On September 7, 2011, the United Kingdom Information Tribunal published a decision that appears to resolve the long-running uncertainty regarding the extent to which anonymized personal information may be disclosed under the UK’s Freedom of Information legislation. The UK’s FOIA was introduced and applicable to most of the UK in 2000, with equivalent law following for Scotland in 2002.
Under the law, a government authority is not required to provide information requested under FOIA if it is “personal data” and its disclosure would breach UK data privacy principles. The problem, however, has been that information is considered “personal data” if the organization that holds it can continue to identify the individual, taking into account all of the information the organization maintains or that is likely to come into its possession. Even if an organization anonymizes information before disclosing it as statistical data, the organization itself usually is able to link the anonymized information back to individuals. Accordingly, anonymized data has retained its status as “personal data,” that is not subject to disclosure under the UK FOIA.
For years, this personal data exception has befuddled UK courts. The first case on anonymization and disclosure reached the House of Lords in 2008, with three members of the House issuing judgments. Baroness Hale delivered a robust minority view that the test should be whether disclosing the information would allow the recipient to identify individuals, but the majority followed Lord Hope’s lengthy opinion suggesting that the data must be sufficiently altered so as to be anonymous to the controller before it can be disclosed. This case seemed to indicate that a public body would never be able to disclose anonymized information under FOIA unless it was able to ensure that the original information was no longer personal data, at which point the information presumably would be useless to the requesting party, and the controller likely would be in breach of its obligations to maintain proper records. The specter of that outcome raised so much concern that, in a case heard a few months later, the senior division of the Information Tribunal took the unusual step of declining to follow the majority view of the House of Lords, and applied Baroness Hale’s minority view instead.
In early 2011, the issue resurfaced before the High Court in a case concerning a request for disclosure of late term abortion statistics. The request was refused on the grounds that the information would still be personal data in the hands of the government department involved, even if it was disclosed in a form that rendered it anonymous to third parties. The High Court held that it was bound to follow the previous majority opinion of the Lords, but applied a rather creative interpretation of that earlier holding to find that the information could be disclosed in this case because individuals could not be identified using the statistics sought by the requesting party.

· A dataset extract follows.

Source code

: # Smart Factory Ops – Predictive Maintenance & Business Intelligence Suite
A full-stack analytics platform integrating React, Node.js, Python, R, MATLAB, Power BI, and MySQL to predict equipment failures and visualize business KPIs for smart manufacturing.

In short, the High Court’s current position appears to be that if a data controller removes enough identifiers from a copy set of personal data to ensure the controller itself is unable to translate the anonymized copy back into personal data, then the anonymized copy can be disclosed to a third party pursuant to a FOIA request. The fact that the controller may still maintain an original set of identifiable information is not relevant to the determination of whether the anonymized copy may be disclosed. Notwithstanding the black letter definition in the law, this approach seems to have been adopted as a workable way to achieve the appropriate result.
Although the High Court’s decision is UK-specific, the outcome of this case may be of wider interest given current debates regarding the importance, and difficulty, of anonymizing personal data.